Stored data entries

##############################

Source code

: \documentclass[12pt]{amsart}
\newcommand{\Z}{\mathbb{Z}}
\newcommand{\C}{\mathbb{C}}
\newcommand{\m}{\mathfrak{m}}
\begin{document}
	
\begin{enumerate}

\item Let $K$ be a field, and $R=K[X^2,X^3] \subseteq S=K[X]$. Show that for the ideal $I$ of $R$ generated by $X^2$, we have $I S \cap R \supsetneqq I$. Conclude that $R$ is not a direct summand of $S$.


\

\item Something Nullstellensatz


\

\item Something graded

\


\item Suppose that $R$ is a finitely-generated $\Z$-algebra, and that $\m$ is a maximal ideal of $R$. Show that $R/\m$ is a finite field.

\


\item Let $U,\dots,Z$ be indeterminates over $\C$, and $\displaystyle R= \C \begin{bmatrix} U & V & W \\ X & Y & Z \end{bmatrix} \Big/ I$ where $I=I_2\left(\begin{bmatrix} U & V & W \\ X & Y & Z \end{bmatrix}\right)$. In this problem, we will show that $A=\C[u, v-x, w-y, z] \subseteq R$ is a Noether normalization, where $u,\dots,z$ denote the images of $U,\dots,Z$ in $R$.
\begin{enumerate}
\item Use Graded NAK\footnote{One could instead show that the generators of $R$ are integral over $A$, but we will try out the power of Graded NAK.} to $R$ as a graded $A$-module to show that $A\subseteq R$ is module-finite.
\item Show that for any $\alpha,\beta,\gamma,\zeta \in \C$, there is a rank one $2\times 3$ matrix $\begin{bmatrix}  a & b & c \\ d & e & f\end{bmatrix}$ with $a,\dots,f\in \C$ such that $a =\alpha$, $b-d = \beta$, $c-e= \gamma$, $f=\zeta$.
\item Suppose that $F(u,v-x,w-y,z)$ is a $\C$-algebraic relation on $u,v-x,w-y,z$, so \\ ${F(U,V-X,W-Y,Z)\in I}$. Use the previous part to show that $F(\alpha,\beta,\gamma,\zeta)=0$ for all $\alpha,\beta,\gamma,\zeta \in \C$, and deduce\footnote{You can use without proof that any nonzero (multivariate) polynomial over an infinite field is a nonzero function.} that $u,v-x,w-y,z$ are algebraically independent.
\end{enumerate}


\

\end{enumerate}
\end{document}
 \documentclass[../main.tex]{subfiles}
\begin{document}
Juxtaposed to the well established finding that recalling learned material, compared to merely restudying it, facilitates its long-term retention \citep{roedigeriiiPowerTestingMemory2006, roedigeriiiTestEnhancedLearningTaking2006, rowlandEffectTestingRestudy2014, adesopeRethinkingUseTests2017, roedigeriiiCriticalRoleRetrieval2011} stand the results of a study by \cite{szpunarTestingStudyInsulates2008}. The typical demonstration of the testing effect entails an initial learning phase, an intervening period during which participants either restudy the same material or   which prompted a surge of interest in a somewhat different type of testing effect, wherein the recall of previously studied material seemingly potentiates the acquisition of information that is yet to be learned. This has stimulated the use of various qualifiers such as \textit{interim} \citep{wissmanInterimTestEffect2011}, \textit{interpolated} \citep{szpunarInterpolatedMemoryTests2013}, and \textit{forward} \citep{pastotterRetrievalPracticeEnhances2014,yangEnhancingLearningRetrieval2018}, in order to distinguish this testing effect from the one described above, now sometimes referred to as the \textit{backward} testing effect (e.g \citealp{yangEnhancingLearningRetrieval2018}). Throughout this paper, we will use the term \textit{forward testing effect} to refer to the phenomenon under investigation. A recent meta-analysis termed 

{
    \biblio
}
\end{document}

##############################

Exercise goal:
Please retype every entry above exactly as it stands.

Exercise answer:
Source code

: \documentclass[12pt]{amsart}
\newcommand{\Z}{\mathbb{Z}}
\newcommand{\C}{\mathbb{C}}
\newcommand{\m}{\mathfrak{m}}
\begin{document}
	
\begin{enumerate}

\item Let $K$ be a field, and $R=K[X^2,X^3] \subseteq S=K[X]$. Show that for the ideal $I$ of $R$ generated by $X^2$, we have $I S \cap R \supsetneqq I$. Conclude that $R$ is not a direct summand of $S$.


\

\item Something Nullstellensatz


\

\item Something graded

\


\item Suppose that $R$ is a finitely-generated $\Z$-algebra, and that $\m$ is a maximal ideal of $R$. Show that $R/\m$ is a finite field.

\


\item Let $U,\dots,Z$ be indeterminates over $\C$, and $\displaystyle R= \C \begin{bmatrix} U & V & W \\ X & Y & Z \end{bmatrix} \Big/ I$ where $I=I_2\left(\begin{bmatrix} U & V & W \\ X & Y & Z \end{bmatrix}\right)$. In this problem, we will show that $A=\C[u, v-x, w-y, z] \subseteq R$ is a Noether normalization, where $u,\dots,z$ denote the images of $U,\dots,Z$ in $R$.
\begin{enumerate}
\item Use Graded NAK\footnote{One could instead show that the generators of $R$ are integral over $A$, but we will try out the power of Graded NAK.} to $R$ as a graded $A$-module to show that $A\subseteq R$ is module-finite.
\item Show that for any $\alpha,\beta,\gamma,\zeta \in \C$, there is a rank one $2\times 3$ matrix $\begin{bmatrix}  a & b & c \\ d & e & f\end{bmatrix}$ with $a,\dots,f\in \C$ such that $a =\alpha$, $b-d = \beta$, $c-e= \gamma$, $f=\zeta$.
\item Suppose that $F(u,v-x,w-y,z)$ is a $\C$-algebraic relation on $u,v-x,w-y,z$, so \\ ${F(U,V-X,W-Y,Z)\in I}$. Use the previous part to show that $F(\alpha,\beta,\gamma,\zeta)=0$ for all $\alpha,\beta,\gamma,\zeta \in \C$, and deduce\footnote{You can use without proof that any nonzero (multivariate) polynomial over an infinite field is a nonzero function.} that $u,v-x,w-y,z$ are algebraically independent.
\end{enumerate}


\

\end{enumerate}
\end{document}
 \documentclass[../main.tex]{subfiles}
\begin{document}
Juxtaposed to the well established finding that recalling learned material, compared to merely restudying it, facilitates its long-term retention \citep{roedigeriiiPowerTestingMemory2006, roedigeriiiTestEnhancedLearningTaking2006, rowlandEffectTestingRestudy2014, adesopeRethinkingUseTests2017, roedigeriiiCriticalRoleRetrieval2011} stand the results of a study by \cite{szpunarTestingStudyInsulates2008}. The typical demonstration of the testing effect entails an initial learning phase, an intervening period during which participants either restudy the same material or   which prompted a surge of interest in a somewhat different type of testing effect, wherein the recall of previously studied material seemingly potentiates the acquisition of information that is yet to be learned. This has stimulated the use of various qualifiers such as \textit{interim} \citep{wissmanInterimTestEffect2011}, \textit{interpolated} \citep{szpunarInterpolatedMemoryTests2013}, and \textit{forward} \citep{pastotterRetrievalPracticeEnhances2014,yangEnhancingLearningRetrieval2018}, in order to distinguish this testing effect from the one described above, now sometimes referred to as the \textit{backward} testing effect (e.g \citealp{yangEnhancingLearningRetrieval2018}). Throughout this paper, we will use the term \textit{forward testing effect} to refer to the phenomenon under investigation. A recent meta-analysis termed 

{
    \biblio
}
\end{document}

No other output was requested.